Strategy SARSA

CRLD SARSA agents in strategy space

SARSA agents take into acount the five pieces of information of current State, current Action, Reward, next State and next Action.

Example

from pyCRLD.Agents.StrategySARSA import stratSARSA
from pyCRLD.Agents.StrategyActorCritic import stratAC

from pyCRLD.Environments.SocialDilemma import SocialDilemma
from pyCRLD.Utils import FlowPlot as fp

import numpy as np
import matplotlib.pyplot as plt
env = SocialDilemma(R=1.0, T=0.8, S=-0.5, P=0.0)

Let’s compare the SARSA (in red) with the actor-critic learners (in blue). The difference is that the SARSA learners incorporate an explicit exploration term in their learning update, regulated by the choice_intensities. For low choice intensities, the SARSA learners tend to extreme exploration, i.e., toward the center of the strategy space. For high choice intensities, the SARSA map onto the actor-critic learners (see Figure below). For the actor-critic learners, the choice_intensities have no effect other than scaling the learning speed alongside the learning rates.

fig, ax = plt.subplots(1,4, figsize=(18,4))
faps = np.linspace(0.01 ,0.99, 9)
x = ([0], [0], [0])
y = ([1], [0], [0])

for i, ci in enumerate([0.1, 1.0, 10, 100]):

    maeiAC = stratAC(env=env, learning_rates=0.1, discount_factors=0.9, choice_intensities=ci)
    maeiSARSA = stratSARSA(env=env, learning_rates=0.1, discount_factors=0.9, choice_intensities=ci)

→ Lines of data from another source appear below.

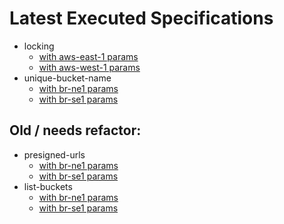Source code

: # Latest Executed Specifications

- locking
  - [with aws-east-1 params](./runs/locking_test_aws-east-1.md)
  - [with aws-west-1 params](./runs/locking_test_aws-west-1.md)
- unique-bucket-name
  - [with br-ne1 params](./runs/unique-bucket-name_test_br-ne1.md)
  - [with br-se1 params](./runs/unique-bucket-name_test_br-se1.md)

## Old / needs refactor:
  - presigned-urls
    - [with br-ne1 params](./runs/presigned-urls_test_params_br-ne1.md)
    - [with br-se1 params](./runs/presigned-urls_test_params_br-se1.md)
  - list-buckets
    - [with br-ne1 params](./runs/list-buckets_test_params_br-ne1.md)
    - [with br-se1 params](./runs/list-buckets_test_params_br-se1.md)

    fp.plot_strategy_flow(maeiAC, x, y, flowarrow_points=faps, cmap="Blues", axes=[ax[i]])
    fp.plot_strategy_flow(maeiSARSA, x, y, flowarrow_points=faps, cmap="Reds", axes=[ax[i]]);

    ax[i].set_xlabel("Agent 0's cooperation probability")
    ax[i].set_ylabel("Agent 1's cooperation probability")
    ax[i].set_title("Intensity of choice {}".format(ci));

API


source

stratSARSA

 stratSARSA (env, learning_rates:Union[float,Iterable],
             discount_factors:Union[float,Iterable],
             choice_intensities:Union[float,Iterable]=1.0,
             use_prefactor=False, opteinsum=True, **kwargs)

Class for CRLD-SARSA agents in strategy space.

Type Default Details
env An environment object
learning_rates Union agents’ learning rates
discount_factors Union agents’ discount factors
choice_intensities Union 1.0 agents’ choice intensities
use_prefactor bool False use the 1-DiscountFactor prefactor
opteinsum bool True optimize einsum functions
kwargs

source

stratSARSA.RPEisa

 stratSARSA.RPEisa (Xisa, norm=False)

Compute reward-prediction/temporal-difference error for strategy SARSA dynamics, given joint strategy Xisa.

Type Default Details
Xisa Joint strategy
norm bool False normalize error around actions?
Returns ndarray RP/TD error

source

stratSARSA.NextQisa

 stratSARSA.NextQisa (Xisa, Qisa=None, Risa=None, Vis=None, Tisas=None)

Compute strategy-average next state-action value for agent i, current state s and action a.

Type Default Details
Xisa Joint strategy
Qisa NoneType None Optional state-action values for speed-up
Risa NoneType None Optional rewards for speed-up
Vis NoneType None Optional state values for speed-up
Tisas NoneType None Optional transition for speed-up
Returns Array Next values

Note, that although stratSARSA.NextQisa is computed differently than stratAC.NextVisa, they give actually identical values.

ci = 100 * np.random.rand()

maeAC = stratAC(env=env, learning_rates=0.1, discount_factors=0.9, choice_intensities=ci)
maeSARSA = stratSARSA(env=env, learning_rates=0.1, discount_factors=0.9, choice_intensities=ci)

X = maeAC.random_softmax_strategy()

assert np.allclose(maeAC.NextVisa(X) - maeSARSA.NextQisa(X), 0, atol=1e-05)